Son cœur se serre étrangement tandis que ses yeux ne peuvent quitter ceux qui lui font face.

- Parce-que tu m’aimes, s’étrangle-t-elle avec l’émotion.

Il lui sourit tendrement.

- Oui je t’aime. Et toi aussi tu m’aimes.

Des larmes silencieuses s’échappent et creusent des sillons salés sur les joues d’Emilie. C’est la première fois qu’elle accepte pleinement la réalité de ses sentiments pour le ténébreux garçon.

- Mais certaines histoires d’amour ne sont pas faites pour être vécues. Ça n’en rendra notre lien que plus fort. 

Cette fois, elle n’en peut plus et se jette dans ses bras. Une vague puissante la terrasse. Contre le torse de cet homme qu’elle ne pourra jamais vraiment aimer, elle laisse les sanglots la submerger sans retenue. Elle n’a jamais eu de pudeur avec lui. Il lui a toujours laissé la place d’être complètement elle-même.

Anthony la serre avec puissance contre lui et pose sa joue contre le haut de son crâne, les yeux fermés et les sourcils froncés. Une unique larme franchit le seuil de ses cils. Elle lui semble brûlante.

Décidément, son meilleur ami teste très fort son amitié pour lui. S’ils peuvent survivre à un amour commun, ils survivront à tout. Mais pourquoi faut-il que ce soit Martin, et pas lui, qui gagne dans son cœur à elle ? Sans son ami, lui et Emilie auraient pu vivre une très belle histoire d’amour. 

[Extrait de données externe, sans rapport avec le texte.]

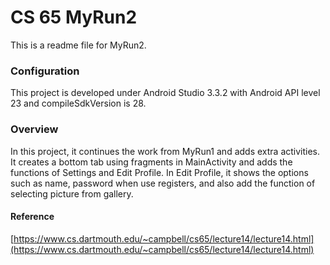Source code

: ﻿# CS 65 MyRun2

This is a readme file for MyRun2.

### Configuration 
This project is developed under Android Studio 3.3.2 with Android API level 23 and compileSdkVersion is 28.


### Overview
In this project, it continues the work from MyRun1 and adds extra activities. It creates a bottom tab using fragments in MainActivity and adds the functions of Settings and Edit Profile. In Edit Profile, it shows the options such as name, password when use registers, and also add the function of selecting picture from gallery.


#### Reference 
[https://www.cs.dartmouth.edu/~campbell/cs65/lecture14/lecture14.html](https://www.cs.dartmouth.edu/~campbell/cs65/lecture14/lecture14.html)
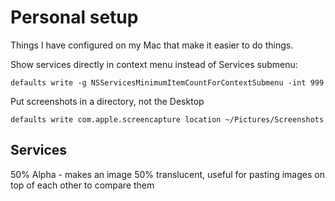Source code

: # Personal setup

Things I have configured on my Mac that make it easier to do things.

Show services directly in context menu instead of Services submenu:

    defaults write -g NSServicesMinimumItemCountForContextSubmenu -int 999
    
Put screenshots in a directory, not the Desktop

    defaults write com.apple.screencapture location ~/Pictures/Screenshots
    
    
## Services
50% Alpha - makes an image 50% translucent, useful for pasting images on top of each other to compare them

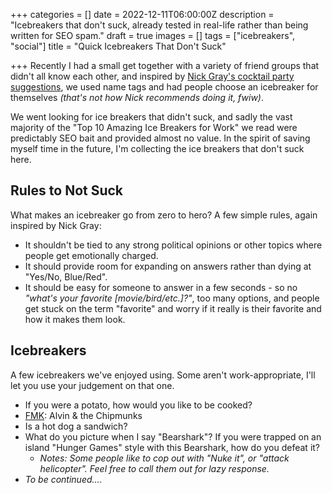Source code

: +++
categories = []
date = 2022-12-11T06:00:00Z
description = "Icebreakers that don't suck, already tested in real-life rather than being written for SEO spam."
draft = true
images = []
tags = ["icebreakers", "social"]
title = "Quick Icebreakers That Don't Suck"

+++
Recently I had a small get together with a variety of friend groups that didn't all know each other, and inspired by [Nick Gray's cocktail party suggestions](https://party.pro/), we used name tags and had people choose an icebreaker for themselves _(that's not how Nick recommends doing it, fwiw)_.

We went looking for ice breakers that didn't suck, and sadly the vast majority of the "Top 10 Amazing Ice Breakers for Work" we read were predictably SEO bait and provided almost no value. In the spirit of saving myself time in the future, I'm collecting the ice breakers that don't suck here.

## Rules to Not Suck

What makes an icebreaker go from zero to hero? A few simple rules, again inspired by Nick Gray:

* It shouldn't be tied to any strong political opinions or other topics where people get emotionally charged.
* It should provide room for expanding on answers rather than dying at "Yes/No, Blue/Red".
* It should be easy for someone to answer in a few seconds - so no _"what's your favorite \[movie/bird/etc.\]?"_, too many options, and people get stuck on the term "favorite" and worry if it really is their favorite and how it makes them look.

## Icebreakers

A few icebreakers we've enjoyed using. Some aren't work-appropriate, I'll let you use your judgement on that one.

* If you were a potato, how would you like to be cooked?
* [FMK](https://www.urbandictionary.com/define.php?term=FMK): Alvin & the Chipmunks
* Is a hot dog a sandwich?
* What do you picture when I say "Bearshark"? If you were trapped on an island "Hunger Games" style with this Bearshark, how do you defeat it?
  * _Notes: Some people like to cop out with "Nuke it", or "attack helicopter". Feel free to call them out for lazy response._
* _To be continued...._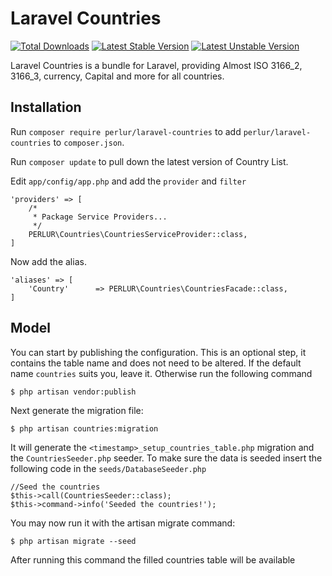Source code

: # Laravel Countries

[![Total Downloads](https://poser.pugx.org/perlur/laravel-countries/downloads.svg)](https://packagist.org/packages/perlur/laravel-countries)
[![Latest Stable Version](https://poser.pugx.org/perlur/laravel-countries/v/stable.svg)](https://packagist.org/packages/perlur/laravel-countries)
[![Latest Unstable Version](https://poser.pugx.org/webpatser/laravel-countries/v/unstable.svg)](https://packagist.org/packages/perlur/laravel-countries)

Laravel Countries is a bundle for Laravel, providing Almost ISO 3166_2, 3166_3, currency, Capital and more for all countries.


## Installation

Run `composer require perlur/laravel-countries` to add `perlur/laravel-countries` to `composer.json`.
    
Run `composer update` to pull down the latest version of Country List.

Edit `app/config/app.php` and add the `provider` and `filter`

    'providers' => [
        /*
         * Package Service Providers...
         */
        PERLUR\Countries\CountriesServiceProvider::class,
    ]

Now add the alias.

    'aliases' => [
        'Country'      => PERLUR\Countries\CountriesFacade::class,
    ]
    

## Model

You can start by publishing the configuration. This is an optional step, it contains the table name and does not need to be altered. If the default name `countries` suits you, leave it. Otherwise run the following command

    $ php artisan vendor:publish

Next generate the migration file:

    $ php artisan countries:migration
    
It will generate the `<timestamp>_setup_countries_table.php` migration and the `CountriesSeeder.php` seeder. To make sure the data is seeded insert the following code in the `seeds/DatabaseSeeder.php`

    //Seed the countries
    $this->call(CountriesSeeder::class);
    $this->command->info('Seeded the countries!'); 

You may now run it with the artisan migrate command:

    $ php artisan migrate --seed
    
After running this command the filled countries table will be available
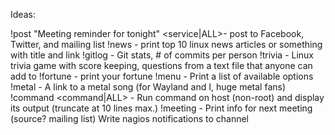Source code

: Ideas:

!post "Meeting reminder for tonight" <service|ALL>- post to Facebook, Twitter, and mailing list
!news - print top 10 linux news articles or something with title and link
!gitlog <repo> - Git stats, # of commits per person
!trivia - Linux trivia game with score keeping, questions from a text file that anyone can add to
!fortune - print your fortune
!menu - Print a list of available options
!metal - A link to a metal song (for Wayland and I, huge metal fans)
!command <command> <command|ALL> - Run command on host (non-root) and display its output (truncate at 10 lines max.)
!meeting - Print info for next meeting (source? mailing list)
Write nagios notifications to channel
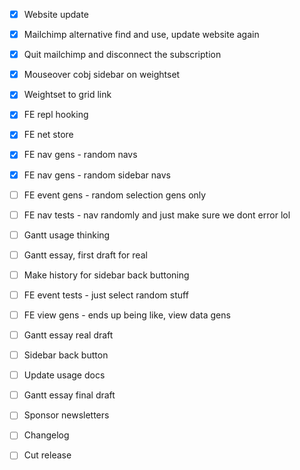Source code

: - [x] Website update
- [x] Mailchimp alternative find and use, update website again
- [x] Quit mailchimp and disconnect the subscription

- [x] Mouseover cobj sidebar on weightset
- [x] Weightset to grid link
- [x] FE repl hooking

- [x] FE net store
- [x] FE nav gens - random navs
- [x] FE nav gens - random sidebar navs

- [ ] FE event gens - random selection gens only
- [ ] FE nav tests - nav randomly and just make sure we dont error lol
- [ ] Gantt usage thinking
- [ ] Gantt essay, first draft for real
- [ ] Make history for sidebar back buttoning

- [ ] FE event tests - just select random stuff
- [ ] FE view gens - ends up being like, view data gens
- [ ] Gantt essay real draft
- [ ] Sidebar back button
- [ ] Update usage docs

- [ ] Gantt essay final draft
- [ ] Sponsor newsletters
- [ ] Changelog
- [ ] Cut release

Il souffle profondément. Il sait très bien que l’univers a ses raisons, même s’il ne les comprend pas encore, et que son cœur peine à battre sous la douleur actuelle.

- Ne me quitte pas, s’il te plaît, elle murmure suppliante. Reste mon ami, reste dans ma vie.

Il passe une main dans les cheveux ensoleillés d’Emilie pour la plaquer contre lui.

- Je n’ai jamais eu l’intention de m’éloigner de toi. Martin est mon meilleur ami mais il pourra aller se faire foutre s’il croit que je vais prendre mes distances.

Elle esquisse un sourire amer.

- Ça fait mal, dit-elle simplement.

- Voglio vivere, il répond.

Le tatouage de la jeune femme prenait sa pleine signification en ce moment précis. Choisir la vie, c’est choisir toutes les émotions, toutes les couleurs. Choisir, c’est abandonner un chemin, parfois pour toujours.

Elle abandonne la concrétisation de son amour pour Anthony pour vivre son histoire avec Martin. Elle ne choisit pas vraiment, Martin était une évidence à son cœur dès le début. L’univers ne lui laissait pas le choix, il lui imposait. 

Même si une partie d’elle sait d’avance que voir Anthony avec une autre femme lui griffera le cœur de jalousie, elle espère pourtant sincèrement qu’il puisse un jour aimer une femme en capacité de l’aimer en retour. L’amour qu’elle ressent pour lui est tel que son désir le plus cher était de lire le bonheur sur son visage d’ange déchu, même si elle n’en était pas la cause.